Chavez stunned the South American OPEC nation in June when he announced he had an undisclosed type of cancer, raising doubts about his fitness to run in elections next year.
The opposition sees the vote as their best chance yet of ending the garrulous leader's rule, but the 57-year-old former soldier vowed to bounce back so he can push ahead with his socialist transformation of Venezuela.
Chavez said doctors have found no malignant cells in his body and say he has made an "impressive" recovery from surgery in June to remove a baseball-sized tumor.
Chavez underwent the surgery and the two chemotherapy sessions in Cuba where his close friend and mentor Castro has watched over him.
Despite his upbeat health report, Chavez reminded Venezuelans not to expect him to return to his normal frenzied pace of activity anytime soon as his body's defenses are weak.
He said he would heed the advice of Castro, who turned 85 on Saturday, not to declare victory in the health battle just yet.
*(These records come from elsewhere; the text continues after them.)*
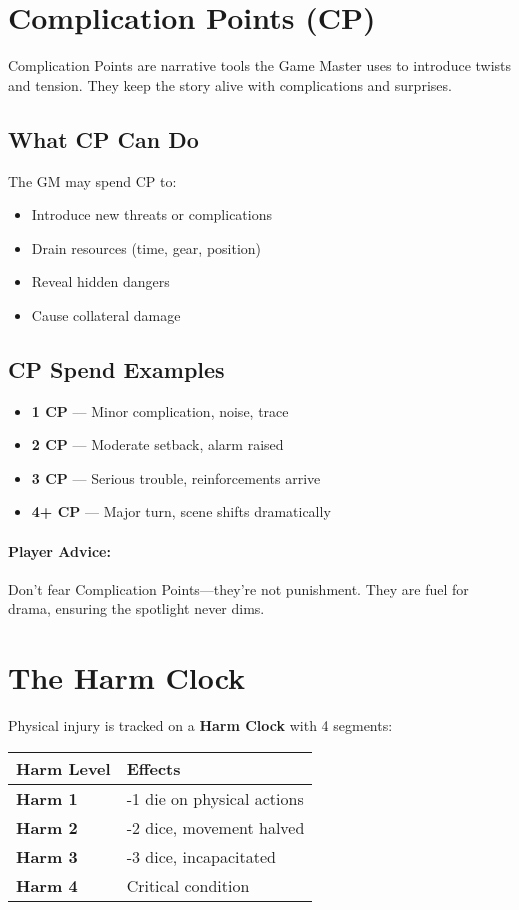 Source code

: \begin{multicols}{2}
\section{Complication Points (CP)} 

Complication Points are narrative tools the Game Master uses to introduce twists and tension. They keep the story alive with complications and surprises.

\subsection*{What CP Can Do}
The GM may spend CP to:
\begin{itemize}
  \item Introduce new threats or complications
  \item Drain resources (time, gear, position)
  \item Reveal hidden dangers
  \item Cause collateral damage
\end{itemize}

\subsection*{CP Spend Examples}
\begin{itemize}
  \item \textbf{1 CP} — Minor complication, noise, trace
  \item \textbf{2 CP} — Moderate setback, alarm raised
  \item \textbf{3 CP} — Serious trouble, reinforcements arrive
  \item \textbf{4+ CP} — Major turn, scene shifts dramatically
\end{itemize}

\paragraph{Player Advice:}  
Don’t fear Complication Points—they’re not punishment. They are fuel for drama, ensuring the spotlight never dims.

\section{The Harm Clock} 

Physical injury is tracked on a \textbf{Harm Clock} with 4 segments:

\begin{center}
\small
\begin{tabular}{ll}
\toprule
\textbf{Harm Level} & \textbf{Effects} \\
\midrule
\textbf{Harm 1} & -1 die on physical actions \\
\textbf{Harm 2} & -2 dice, movement halved \\
\textbf{Harm 3} & -3 dice, incapacitated \\
\textbf{Harm 4} & Critical condition \\
\bottomrule
\end{tabular}
\end{center}


\end{multicols}
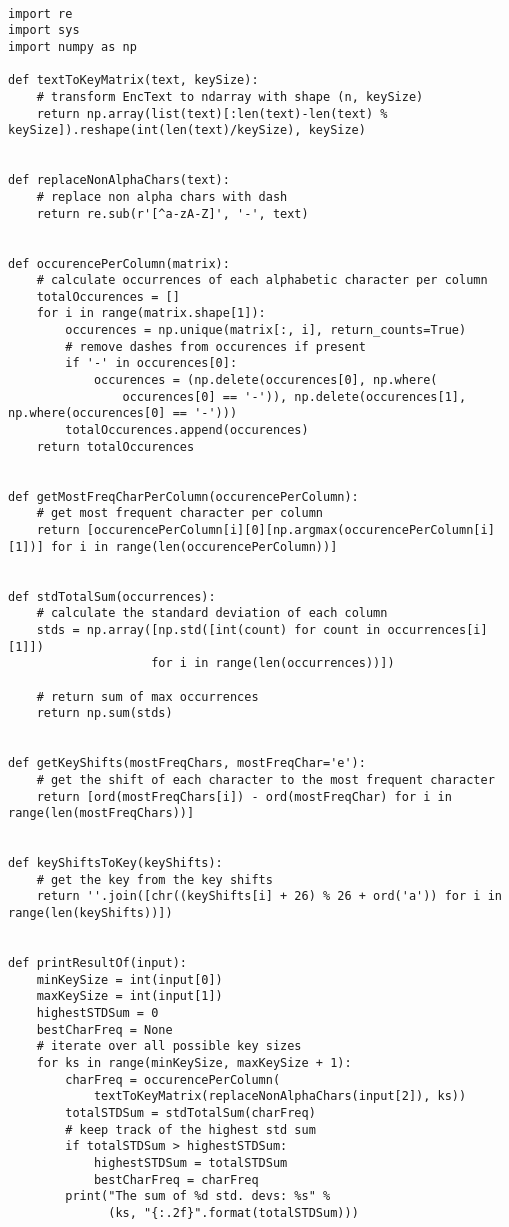 \documentclass{report}
\begin{document}
\begin{lstlisting}

import re
import sys
import numpy as np

def textToKeyMatrix(text, keySize):
    # transform EncText to ndarray with shape (n, keySize)
    return np.array(list(text)[:len(text)-len(text) % keySize]).reshape(int(len(text)/keySize), keySize)


def replaceNonAlphaChars(text):
    # replace non alpha chars with dash
    return re.sub(r'[^a-zA-Z]', '-', text)


def occurencePerColumn(matrix):
    # calculate occurrences of each alphabetic character per column
    totalOccurences = []
    for i in range(matrix.shape[1]):
        occurences = np.unique(matrix[:, i], return_counts=True)
        # remove dashes from occurences if present
        if '-' in occurences[0]:
            occurences = (np.delete(occurences[0], np.where(
                occurences[0] == '-')), np.delete(occurences[1], np.where(occurences[0] == '-')))
        totalOccurences.append(occurences)
    return totalOccurences


def getMostFreqCharPerColumn(occurencePerColumn):
    # get most frequent character per column
    return [occurencePerColumn[i][0][np.argmax(occurencePerColumn[i][1])] for i in range(len(occurencePerColumn))]


def stdTotalSum(occurrences):
    # calculate the standard deviation of each column
    stds = np.array([np.std([int(count) for count in occurrences[i][1]])
                    for i in range(len(occurrences))])

    # return sum of max occurrences
    return np.sum(stds)


def getKeyShifts(mostFreqChars, mostFreqChar='e'):
    # get the shift of each character to the most frequent character
    return [ord(mostFreqChars[i]) - ord(mostFreqChar) for i in range(len(mostFreqChars))]


def keyShiftsToKey(keyShifts):
    # get the key from the key shifts
    return ''.join([chr((keyShifts[i] + 26) % 26 + ord('a')) for i in range(len(keyShifts))])


def printResultOf(input):
    minKeySize = int(input[0])
    maxKeySize = int(input[1])
    highestSTDSum = 0
    bestCharFreq = None
    # iterate over all possible key sizes
    for ks in range(minKeySize, maxKeySize + 1):
        charFreq = occurencePerColumn(
            textToKeyMatrix(replaceNonAlphaChars(input[2]), ks))
        totalSTDSum = stdTotalSum(charFreq)
        # keep track of the highest std sum
        if totalSTDSum > highestSTDSum:
            highestSTDSum = totalSTDSum
            bestCharFreq = charFreq
        print("The sum of %d std. devs: %s" %
              (ks, "{:.2f}".format(totalSTDSum)))


\end{lstlisting}
\end{document}
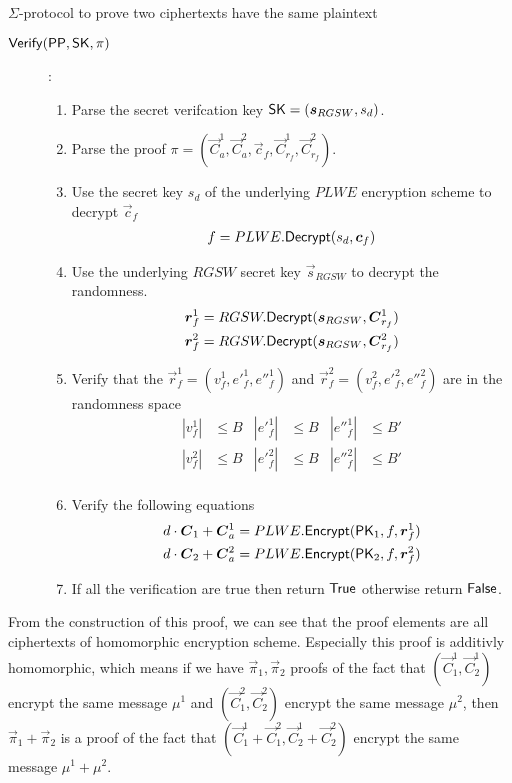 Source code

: \begin{section}{$\Sigma$-protocol to prove two ciphertexts have the same plaintext~\label{ProofSamePlaintext}}
\begin{description}
      \item [${\mathsf{Verify}}({\mathsf{PP}}, \mathsf{SK}, \pi)$]:
      \begin{enumerate}
        \item Parse the secret verifcation key $\SK = (\vec{s}_{RGSW}, s_d)$.
        \item Parse the proof $\pi = (\vec{C}^1_a, \vec{C}^2_a, \vec{c}_f, \vec{C}^1_{r_f}, \vec{C}^2_{r_f})$.
        \item Use the secret key $s_d$ of the underlying $PLWE$ encryption scheme to decrypt $\vec{c}_f$
        \begin{align*}
          f &= PLWE.\Dec(s_d, \vec{c}_f)\\
        \end{align*}
        \item Use the underlying $RGSW$ secret key $\vec{s}_{RGSW}$ to decrypt the randomness.
        \begin{align*}
          \vec{r}^1_f &= RGSW.\Dec(\vec{s}_{RGSW}, \vec{C}^1_{r_f})\\
          \vec{r}^2_f &= RGSW.\Dec(\vec{s}_{RGSW}, \vec{C}^2_{r_f})
        \end{align*}
        \item Verify that the $\vec{r}_{f}^1 = (v_{f}^1, e'^{1}_{f}, e''^{1}_{f})$ and $\vec{r}_{f}^2 = (v_{f}^2, e'^2_{f}, e''^2_{f})$ are in the randomness space
        \begin{align*}
          |v_f^1| &\leq B &
          |e'^1_f| &\leq B &
          |e''^1_f| &\leq B'\\
          |v_f^2| &\leq B &
          |e'^2_f| &\leq B &
          |e''^2_f| &\leq B'\\
        \end{align*}
        \item Verify the following equations
        \begin{align*}
          d \cdot \vec{C}_1 + \vec{C}^1_a &= PLWE.\Enc(\PK_1, f, \vec{r}_f^1) \\
          d \cdot \vec{C}_2 + \vec{C}^2_a &= PLWE.\Enc(\PK_2, f, \vec{r}_f^2)
        \end{align*}
        \item If all the verification are true then return $\mathsf{True}$ otherwise return $\mathsf{False}$.
      \end{enumerate}
  \end{description}

  From the construction of this proof, we can see that the proof elements are all
  ciphertexts of homomorphic encryption scheme. Especially this proof is additivly homomorphic,
  which means if we have $\vec{\pi}_1, \vec{\pi}_2$ proofs of the fact that
  $(\vec{C}^1_1, \vec{C}^1_2)$ encrypt the same message $\mu^1$ and
  $(\vec{C}^2_1, \vec{C}^2_2)$ encrypt the same message $\mu^2$,
  then $\vec{\pi}_1 + \vec{\pi}_2$ is a proof of the fact that
  $(\vec{C}^1_1 + \vec{C}^2_1, \vec{C}^1_2+ \vec{C}^2_2)$ encrypt the same message $\mu^1+ \mu^2$.

\end{section}
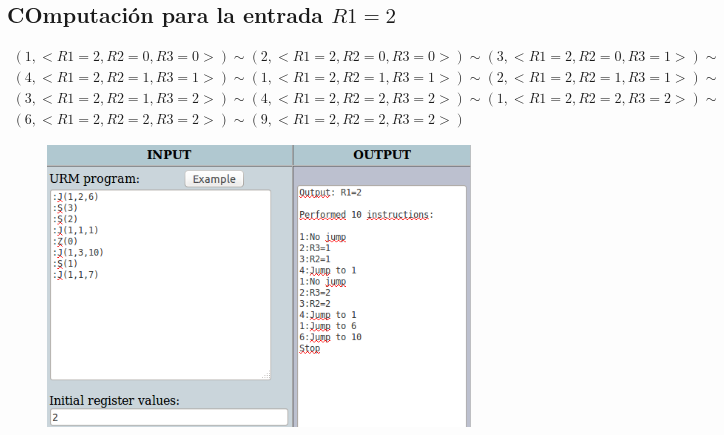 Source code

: 	\subsection{COmputación para la entrada $R1=2$}
	\begin{equation*}\begin{gathered}
	(1, <R1=2, R2=0, R3=0>) \sim (2, <R1=2, R2=0, R3=0>) \sim (3, <R1=2, R2=0, R3=1>) \sim\\
	(4, <R1=2, R2=1, R3=1>) \sim (1, <R1=2, R2=1, R3=1>) \sim (2, <R1=2, R2=1, R3=1>) \sim\\
	(3, <R1=2, R2=1, R3=2>) \sim (4, <R1=2, R2=2, R3=2>) \sim (1, <R1=2, R2=2, R3=2>) \sim\\
	(6, <R1=2, R2=2, R3=2>) \sim (9, <R1=2, R2=2, R3=2>)
	\end{gathered}\end{equation*}
	\begin{figure}[H]
  		\centering
  		\includegraphics[scale=0.5]{images/62.png}
  	\end{figure}
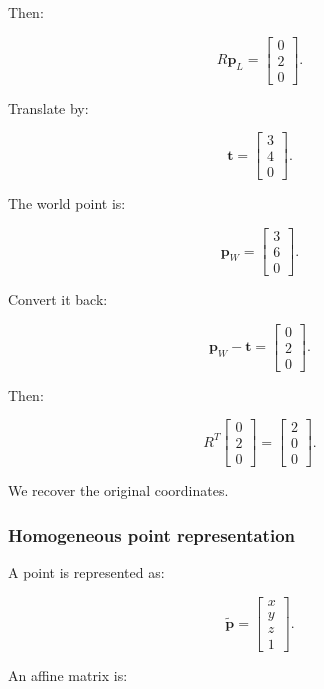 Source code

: Then:

\[
 R\mathbf p_L= \begin{bmatrix}0\\2\\0\end{bmatrix}.
\]

Translate by:

\[
 \mathbf t= \begin{bmatrix}3\\4\\0\end{bmatrix}.
\]

The world point is:

\[
 \boxed{ \mathbf p_W= \begin{bmatrix}3\\6\\0\end{bmatrix} }.
\]

Convert it back:

\[
 \mathbf p_W-\mathbf t= \begin{bmatrix}0\\2\\0\end{bmatrix}.
\]

Then:

\[
 R^T \begin{bmatrix}0\\2\\0\end{bmatrix} = \begin{bmatrix}2\\0\\0\end{bmatrix}.
\]

We recover the original coordinates.

\subsubsection{Homogeneous point representation}\label{02-foundations-ii-ch032-homogeneous-point-representation}

A point is represented as:

\[
 \boxed{ \tilde{\mathbf p}= \begin{bmatrix}x\\y\\z\\1\end{bmatrix} }.
\]

An affine matrix is:

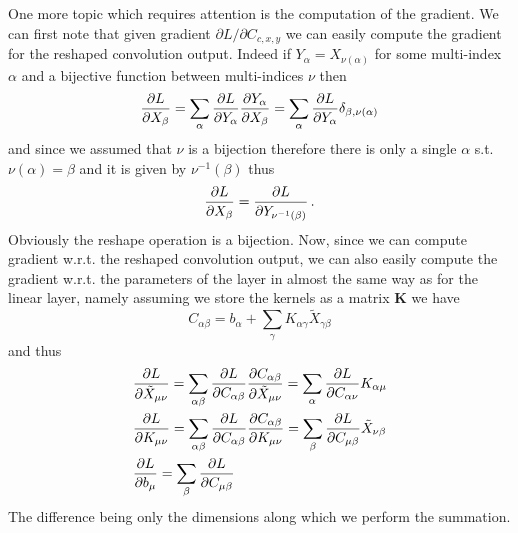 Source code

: \documentclass{myclass}
\begin{document}
One more topic which requires attention is the computation of the gradient. We can first note that
given gradient $\partial{L}/\partial{C_{c,x,y}}$ we can easily compute the gradient for the reshaped
convolution output. Indeed if $Y_\alpha = X_{\nu(\alpha)}$ for some multi-index $\alpha$ and a
bijective function between multi-indices $\nu$ then
\[
   \pdv{L}{X_\beta} = \sum_{\alpha} \pdv{L}{Y_\alpha} \pdv{Y_\alpha}{X_\beta} = \sum_{\alpha} \pdv{L}{Y_\alpha} \delta_{\beta, \nu(\alpha)}
\]
and since we assumed that $\nu$ is a bijection therefore there is only a single $\alpha$ s.t.
$\nu(\alpha) = \beta$ and it is given by $\nu^{-1}(\beta)$ thus
\[
   \pdv{L}{X_\beta} = \pdv{L}{Y_{\nu^{-1}(\beta)}}\,.
\]
Obviously the reshape operation is a bijection. Now, since we can compute gradient w.r.t. the
reshaped convolution output, we can also easily compute the gradient w.r.t. the parameters of the
layer in almost the same way as for the linear layer, namely assuming we store the kernels as a
matrix $\bm{K}$ we have
\[
   C_{\alpha\beta} = b_\alpha + \sum_{\gamma} K_{\alpha\gamma} \tilde{X}_{\gamma\beta}
\]
and thus
\[
\begin{split}
   &\pdv{L}{\tilde{X}_{\mu\nu}} = \sum_{\alpha\beta} \pdv{L}{C_{\alpha\beta}} \pdv{C_{\alpha\beta}}{\tilde{X}_{\mu\nu}} 
                                = \sum_{\alpha} \pdv{L}{C_{\alpha\nu}} K_{\alpha\mu}\\
   &\pdv{L}{K_{\mu\nu}} = \sum_{\alpha\beta} \pdv{L}{C_{\alpha\beta}} \pdv{C_{\alpha\beta}}{K_{\mu\nu}} 
                        = \sum_{\beta} \pdv{L}{C_{\mu\beta}} \tilde{X}_{\nu\beta}\\
   &\pdv{L}{b_\mu} = \sum_{\beta} \pdv{L}{C_{\mu\beta}}
\end{split}
\]
The difference being only the dimensions along which we perform the summation.
\end{document}

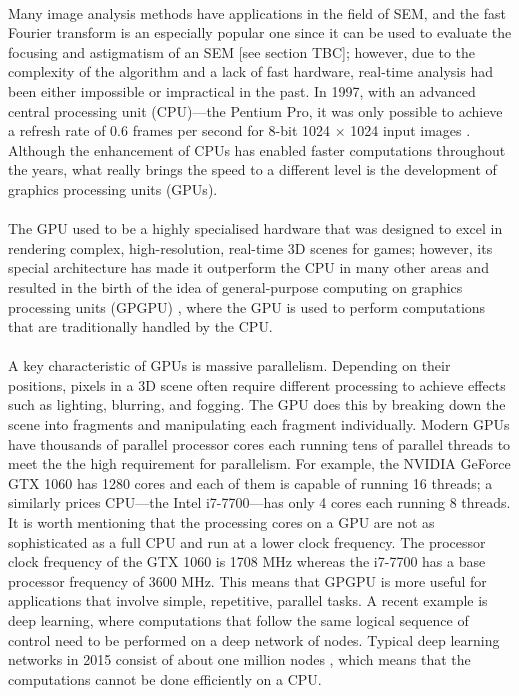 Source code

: \documentclass[12pt, twocolumn]{report}
\begin{document}
\paragraph{}
Many image analysis methods have applications in the field of SEM, and the fast Fourier transform is an especially popular one since it can be used to evaluate the focusing and astigmatism of an SEM [see section TBC]; however, due to the complexity of the algorithm and a lack of fast hardware, real-time analysis had been either impossible or impractical in the past. In 1997, with an advanced central processing unit (CPU)---the Pentium Pro, it was only possible to achieve a refresh rate of 0.6 frames per second for 8-bit 1024 $\times$ 1024 input images \cite{SEM image sharpness measurement}. Although the enhancement of CPUs has enabled faster computations throughout the years, what really brings the speed to a different level is the development of graphics processing units (GPUs).

\paragraph{}
The GPU used to be a highly specialised hardware that was designed to excel in rendering complex, high-resolution, real-time 3D scenes for games; however, its special architecture has made it outperform the CPU in many other areas and resulted in the birth of the idea of general-purpose computing on graphics processing units (GPGPU) \cite{GPU computing}, where the GPU is used to perform computations that are traditionally handled by the CPU.

\paragraph{}
A key characteristic of GPUs is massive parallelism. Depending on their positions, pixels in a 3D scene often require different processing to achieve effects such as lighting, blurring, and fogging. The GPU does this by breaking down the scene into fragments and manipulating each fragment individually. Modern GPUs have thousands of parallel processor cores each running tens of parallel threads to meet the the high requirement for parallelism. For example, the NVIDIA GeForce GTX 1060 has 1280 cores and each of them is capable of running 16 threads; a similarly prices CPU---the Intel i7-7700---has only 4 cores each running 8 threads. It is worth mentioning that the processing cores on a GPU are not as sophisticated as a full CPU and run at a lower clock frequency. The processor clock frequency of the GTX 1060 is 1708 MHz whereas the i7-7700 has a base processor frequency of 3600 MHz. This means that GPGPU is more useful for applications that involve simple, repetitive, parallel tasks. A recent example is deep learning, where computations that follow the same logical sequence of control need to be performed on a deep network of nodes. Typical deep learning networks in 2015 consist of about one million nodes \cite{Deep learning}, which means that the computations cannot be done efficiently on a CPU.
\end{document}
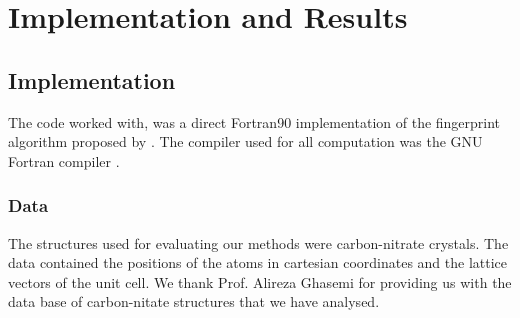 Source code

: 
\chapter{Implementation and Results} %

\label{Chapter2} %


\section{Implementation}
The code  worked  with, was a direct Fortran90 implementation of the fingerprint algorithm proposed by \cite{Zhu2016}. The compiler used for all computation was the GNU Fortran compiler \cite{gnufortran}.

\subsection{Data}
The structures used for evaluating our methods were carbon-nitrate crystals. The data contained the positions of the atoms in cartesian coordinates and the lattice vectors of the unit cell. We thank Prof. Alireza Ghasemi for providing us with the data base of carbon-nitate structures that we have analysed.


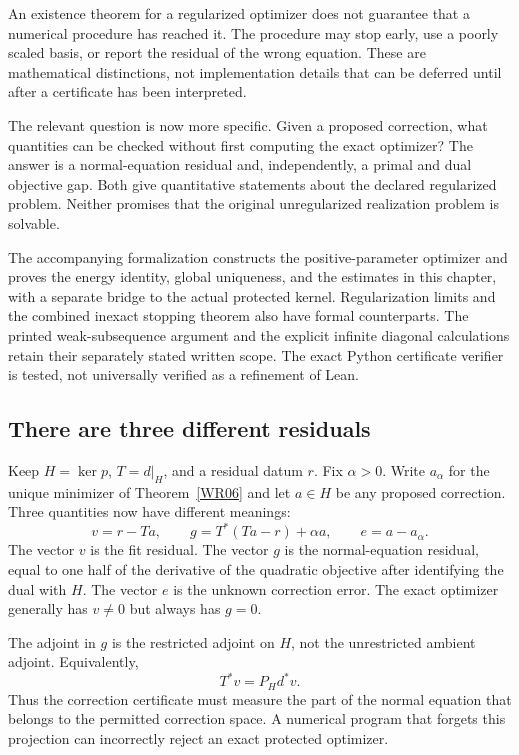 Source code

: \label{sec:inexact-repair}
An existence theorem for a regularized optimizer does not guarantee that a numerical procedure has reached it. The procedure may stop early, use a poorly scaled basis, or report the residual of the wrong equation. These are mathematical distinctions, not implementation details that can be deferred until after a certificate has been interpreted.

The relevant question is now more specific. Given a proposed correction, what quantities can be checked without first computing the exact optimizer? The answer is a normal-equation residual and, independently, a primal and dual objective gap. Both give quantitative statements about the declared regularized problem. Neither promises that the original unregularized realization problem is solvable.

\begin{scopebox}
The accompanying formalization constructs the positive-parameter optimizer and proves the energy identity, global uniqueness, and the estimates in this chapter, with a separate bridge to the actual protected kernel. Regularization limits and the combined inexact stopping theorem also have formal counterparts. The printed weak-subsequence argument and the explicit infinite diagonal calculations retain their separately stated written scope. The exact Python certificate verifier is tested, not universally verified as a refinement of Lean.
\end{scopebox}

\subsection{There are three different residuals}
Keep $H=\ker p$, $T=d|_H$, and a residual datum $r$. Fix $\alpha>0$. Write $a_\alpha$ for the unique minimizer of Theorem~\ref{WR06} and let $a\in H$ be any proposed correction. Three quantities now have different meanings:
\[
 v=r-Ta,\qquad
 g=T^*(Ta-r)+\alpha a,\qquad
 e=a-a_\alpha.
\]
The vector $v$ is the fit residual. The vector $g$ is the normal-equation residual, equal to one half of the derivative of the quadratic objective after identifying the dual with $H$. The vector $e$ is the unknown correction error. The exact optimizer generally has $v\ne0$ but always has $g=0$.

The adjoint in $g$ is the restricted adjoint on $H$, not the unrestricted ambient adjoint. Equivalently,
\[
 T^*v=P_Hd^*v.
\]
Thus the correction certificate must measure the part of the normal equation that belongs to the permitted correction space. A numerical program that forgets this projection can incorrectly reject an exact protected optimizer.

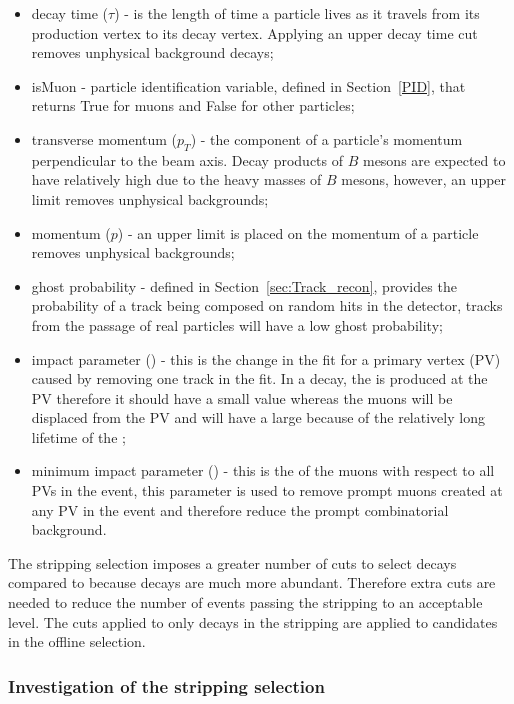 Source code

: \begin{itemize}
\item decay time ($\tau$) - is the length of time a particle lives as it travels from its production vertex to its decay vertex. Applying an upper decay time cut removes unphysical background decays;
\item isMuon - particle identification variable, defined in Section~\ref{PID}, that returns True for muons and False for other particles;
\item transverse momentum ($p_{T}$) - the component of a particle's momentum perpendicular to the beam axis. Decay products of $B$ mesons are expected to have relatively high \pt due to the heavy masses of $B$ mesons, however, an upper limit removes unphysical backgrounds;
\item momentum ($p$) - an upper limit is placed on the momentum of a particle  removes unphysical backgrounds;
\item ghost probability - defined in Section~\ref{sec:Track_recon}, provides the probability of a track being composed on random hits in the detector, tracks from the passage of real particles will have a low ghost probability; 
\item impact parameter \chisqd (\chiIP) - this is the change in the fit \chisqd for a primary vertex (PV) caused by removing one track in the fit. In a \bsmumu decay, the \bsd is produced at the PV therefore it should have a small \chiIP value whereas the muons will be displaced from the PV and will have a large \chiIP because of the relatively long lifetime of the \bsd;
\item minimum impact parameter (\chiIP) - this is the \chiIP  of the muons with respect to all PVs in the event, this parameter is used to remove prompt muons created at any PV in the event and therefore reduce the prompt combinatorial background. 
\end{itemize}

The stripping selection imposes a greater number of cuts to select \bhh decays compared to \bsmumu because \bhh decays are much more abundant. Therefore extra cuts are needed to reduce the number of events passing the stripping to an acceptable level. The cuts applied to only \bhh decays in the stripping are applied to \bsmumu candidates in the offline selection. %


\subsubsection{Investigation of the stripping selection}
\label{strippingstudies}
"Fidel is actually like the chief doctor in all this. When we said goodbye he said: 'Chavez, you're leaving, don't forget this, you can't let yourself get carried away on impulse ... you might start to convince yourself that this is all over and the people might believe it's all over. No, it's not over.'"
Television images showed Chavez, balding from the chemotherapy underneath his trademark red beret, stepping off the plane at the Caracas airport during the night holding his daughter's hand. He later stood unaided on the tarmac as he joked and laughed with government ministers and blew kisses to his followers.
On Twitter he was jubilant. "Good morning, beloved homeland!" he wrote. "Here we are in full return. What a beautiful full moon to meet us at midnight!"
But later on television, his hard-edged rhetoric returned as he attacked the opposition, accusing them of trying to trigger foreign intervention in Venezuela by spreading false rumors that he would use violence to hold onto power.